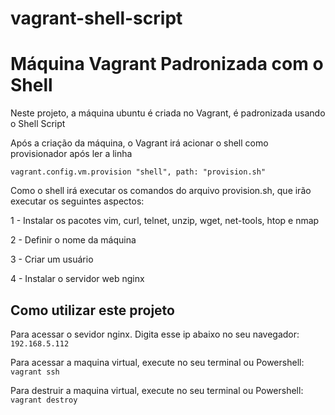 ﻿# vagrant-shell-script
# Máquina Vagrant Padronizada com o Shell 

Neste projeto, a máquina ubuntu é criada no Vagrant, é padronizada usando o Shell Script

Após a criação da máquina, o Vagrant irá acionar o shell como provisionador após ler a linha

`vagrant.config.vm.provision "shell", path: "provision.sh"`

Como o shell irá executar os comandos do arquivo provision.sh, que irão executar os seguintes aspectos:

1 - Instalar os pacotes vim, curl, telnet, unzip, wget, net-tools, htop e nmap

2 - Definir o nome da máquina

3 - Criar um usuário

4 - Instalar o servidor web nginx

## Como utilizar este projeto

Para acessar o sevidor nginx. 
Digita esse ip abaixo no seu navegador:
`192.168.5.112`

Para acessar a maquina virtual, execute no seu terminal ou Powershell: 
`vagrant ssh`

Para destruir a maquina virtual, execute no seu terminal ou Powershell: 
`vagrant destroy`
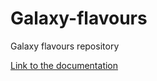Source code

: # Galaxy-flavours
Galaxy flavours repository

[Link to the documentation](https://laniakea.readthedocs.io/en/latest/user_documentation/galaxy/galaxy_flavours_creation.html)

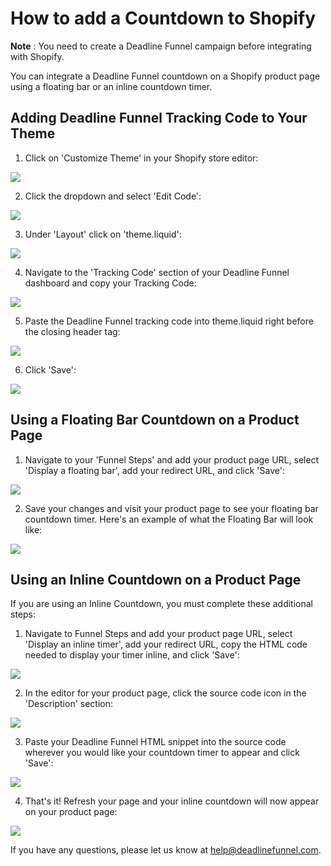 # How to add a Countdown to Shopify

**Note** : You need to create a Deadline Funnel campaign before integrating with Shopify.

You can integrate a Deadline Funnel countdown on a Shopify product page using a floating bar or an inline countdown timer.

## Adding Deadline Funnel Tracking Code to Your Theme

1. Click on 'Customize Theme' in your Shopify store editor:

![](https://s3.amazonaws.com/helpscout.net/docs/assets/53974d6ce4b0c76107b109d1/images/5bc0fcd22c7d3a04dd5b9c54/file-o7B0zQAMtp.png)

2. Click the dropdown and select 'Edit Code':

![](https://s3.amazonaws.com/helpscout.net/docs/assets/53974d6ce4b0c76107b109d1/images/5bc0fbdb042863158cc75dc5/file-oCbLsQUlsU.png)

3. Under 'Layout' click on 'theme.liquid':

![](https://s3.amazonaws.com/helpscout.net/docs/assets/53974d6ce4b0c76107b109d1/images/5bc0fd1a2c7d3a04dd5b9c57/file-msJamc3aze.png)

4. Navigate to the 'Tracking Code' section of your Deadline Funnel dashboard and copy your Tracking Code:

![](https://s3.amazonaws.com/helpscout.net/docs/assets/53974d6ce4b0c76107b109d1/images/5c65c2862c7d3a66e32e7873/file-p3lBofFRVd.png)

5. Paste the Deadline Funnel tracking code into theme.liquid right before the closing header tag:

![](https://s3.amazonaws.com/helpscout.net/docs/assets/53974d6ce4b0c76107b109d1/images/5bc0ff3a2c7d3a04dd5b9c7e/file-zP1PwteG4p.png)

6. Click 'Save':

![](https://s3.amazonaws.com/helpscout.net/docs/assets/53974d6ce4b0c76107b109d1/images/5bc0ff62042863158cc75dfa/file-Z27hQ3PJg8.png)

## Using a Floating Bar Countdown on a Product Page

1. Navigate to your 'Funnel Steps' and add your product page URL, select 'Display a floating bar', add your redirect URL, and click 'Save':

![](https://s3.amazonaws.com/helpscout.net/docs/assets/53974d6ce4b0c76107b109d1/images/5c783c362c7d3a0cb932155e/file-JDPyIgnWsG.png)

2. Save your changes and visit your product page to see your floating bar countdown timer. Here's an example of what the Floating Bar will look like:

![](https://s3.amazonaws.com/helpscout.net/docs/assets/53974d6ce4b0c76107b109d1/images/5c65c0a12c7d3a66e32e783a/file-r2622Bfum3.png)

## Using an Inline Countdown on a Product Page

If you are using an Inline Countdown, you must complete these additional steps:

1. Navigate to Funnel Steps and add your product page URL, select 'Display an inline timer', add your redirect URL, copy the HTML code needed to display your timer inline, and click 'Save':

![](https://s3.amazonaws.com/helpscout.net/docs/assets/53974d6ce4b0c76107b109d1/images/5c783cd22c7d3a0cb9321570/file-hMgAYWDhqC.png)

2. In the editor for your product page, click the source code icon in the 'Description' section:

![](https://s3.amazonaws.com/helpscout.net/docs/assets/53974d6ce4b0c76107b109d1/images/5bc1002c042863158cc75dfd/file-M8XM5XfNE4.png)

3. Paste your Deadline Funnel HTML snippet into the source code wherever you would like your countdown timer to appear and click 'Save':

![](https://s3.amazonaws.com/helpscout.net/docs/assets/53974d6ce4b0c76107b109d1/images/5bc10060042863158cc75dff/file-bcsrcwwXL4.png)

4. That's it! Refresh your page and your inline countdown will now appear on your product page:

![](https://s3.amazonaws.com/helpscout.net/docs/assets/53974d6ce4b0c76107b109d1/images/5bc10088042863158cc75e00/file-5ELEP9tVkC.png)

If you have any questions, please let us know at [help@deadlinefunnel.com](mailto:mailto:help@deadlinefunnel.com).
◆ ◆ ◆ ◆ ◆ ◆ ◆
What to produce: Take every line from the data that contains the word "Instalar".

Answer to the problem:
1 - Instalar os pacotes vim, curl, telnet, unzip, wget, net-tools, htop e nmap
4 - Instalar o servidor web nginx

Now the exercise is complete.